The car door starts to open. I have nowhere to run, I have no idea what to do. But then I realize I’m not alone, I have my monster with me and he knows what to do. We’re already in action. I get up and run forward, the monster leading the way, the monster in full control and now I’m the one along for the ride. We get closer to the car. To me this seems the wrong way to be going, but I’m in no position to argue. A leg comes out of the car and touches the sidewalk: jeans and a black steel-capped boot. I drop down and ram the entire weight of my body into the door, leading with my shoulder, slamming it hard on the leg.

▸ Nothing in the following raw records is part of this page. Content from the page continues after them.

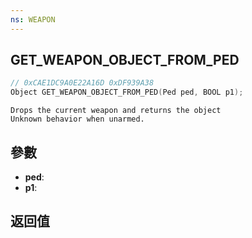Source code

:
 ```yaml
---
ns: WEAPON
---
```

## GET_WEAPON_OBJECT_FROM_PED

```c
// 0xCAE1DC9A0E22A16D 0xDF939A38
Object GET_WEAPON_OBJECT_FROM_PED(Ped ped, BOOL p1);
```

```
Drops the current weapon and returns the object  
Unknown behavior when unarmed.  
```

## 參數
* **ped**: 
* **p1**: 

## 返回值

The guy inside yells out and the shotgun drops somewhere inside the car, buying me a couple of seconds. I don’t wait around. I run up the street, crossing behind the car, making it difficult for them to fire on me.
The car hits reverse. The transmission whines loudly as the gap closes. Words of anger spill out the window as the two men swear at each other, a miscommunication passing between them. Maybe the passenger wanted to get out and take another shot, or the driver wanted to hit me with the car in the beginning. I weave across to the opposite sidewalk. The car screeches to a halt. It fishtails so the front turns toward me. The doors fly open and the two men jump out, but the driver has forgotten he’s still wearing his seat belt and he’s pulled back in, his eyes wide in confusion.
The passenger runs around the side of the car and lines up another shot as I dive forward, getting behind a parked car and bang, metal is ripped out of the bodywork as I hit the ground. I get up and run, weaving between silver birch trees lining the street, waiting for the next shot, but there isn’t one, only footsteps as they pound the ground behind me.
The houses in the street are all similar, around ten years old, in great condition but a little tired, none of them—thankfully—with any front fences. I race over the front yard and down the side of a house, hitting the side gate with my shoulder, busting the latch holding it closed. I get through and the gate swings back and the top section explodes in a cloud of splinters from the next gunshot. I go left, cutting across the backyard, over the deck and past the french doors and a small sandpit that has bright yellow toy trucks in it. I reach the corner of the house and go left again, back toward the road. This time there’s a fence across, but no gate. I duck into the alcove by the back door. It’s a glass laundry door that I ram my fist through, the bandage around my hand protecting me from any cuts. The glass shatters into a thousand tiny pieces. I reach inside and unlock the door and spill into the house, my feet slipping on the glass. I go left into a hallway as the men come into the house behind me. Nobody’s home. I turn into a bedroom and shut the door behind me. I tip a chest of drawers across the doorway and a moment later it rattles as the men push against the door. The door wobbles in its frame as it’s kicked. I try opening the windows, but they have security latches and only open far enough to fit my arm through. I grab the nearest thing, which is a clock radio, and yank it from the power socket and thrash it against the window. It cracks on the third hit, then smashes on the fourth. A shot roars from the hallway and a large hole appears in the door, then the entire thing folds in on itself with one more kick. I don’t wait around to see the rest. I take a running jump where the window was and do my best to clear the glass, but end up dragging my right thigh along a shark tooth of glass jutting out from the frame.